The problem »
A faithful copy of all the records is needed, with the pictures omitted.

(Document images with source code)
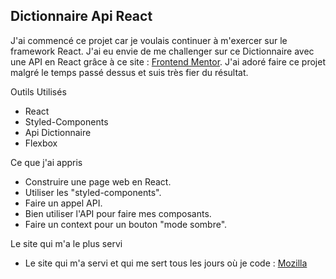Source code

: ## Dictionnaire Api React

J'ai commencé ce projet car je voulais continuer à m'exercer sur le framework React.
J'ai eu envie de me challenger sur ce Dictionnaire avec une API en React grâce à ce site : [Frontend Mentor](https://www.frontendmentor.io/).
J'ai adoré faire ce projet malgré le temps passé dessus et suis très fier du résultat.

Outils Utilisés

- React
- Styled-Components
- Api Dictionnaire
- Flexbox

Ce que j'ai appris

- Construire une page web en React.
- Utiliser les "styled-components".
- Faire un appel API.
- Bien utiliser l'API pour faire mes composants.
- Faire un context pour un bouton "mode sombre".


Le site qui m'a le plus servi

- Le site qui m'a servi et qui me sert tous les jours où je code : [Mozilla](https://developer.mozilla.org/fr/docs/Web)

Task response »
Source code

: ## Dictionnaire Api React

J'ai commencé ce projet car je voulais continuer à m'exercer sur le framework React.
J'ai eu envie de me challenger sur ce Dictionnaire avec une API en React grâce à ce site : [Frontend Mentor](https://www.frontendmentor.io/).
J'ai adoré faire ce projet malgré le temps passé dessus et suis très fier du résultat.

Outils Utilisés

- React
- Styled-Components
- Api Dictionnaire
- Flexbox

Ce que j'ai appris

- Construire une page web en React.
- Utiliser les "styled-components".
- Faire un appel API.
- Bien utiliser l'API pour faire mes composants.
- Faire un context pour un bouton "mode sombre".


Le site qui m'a le plus servi

- Le site qui m'a servi et qui me sert tous les jours où je code : [Mozilla](https://developer.mozilla.org/fr/docs/Web)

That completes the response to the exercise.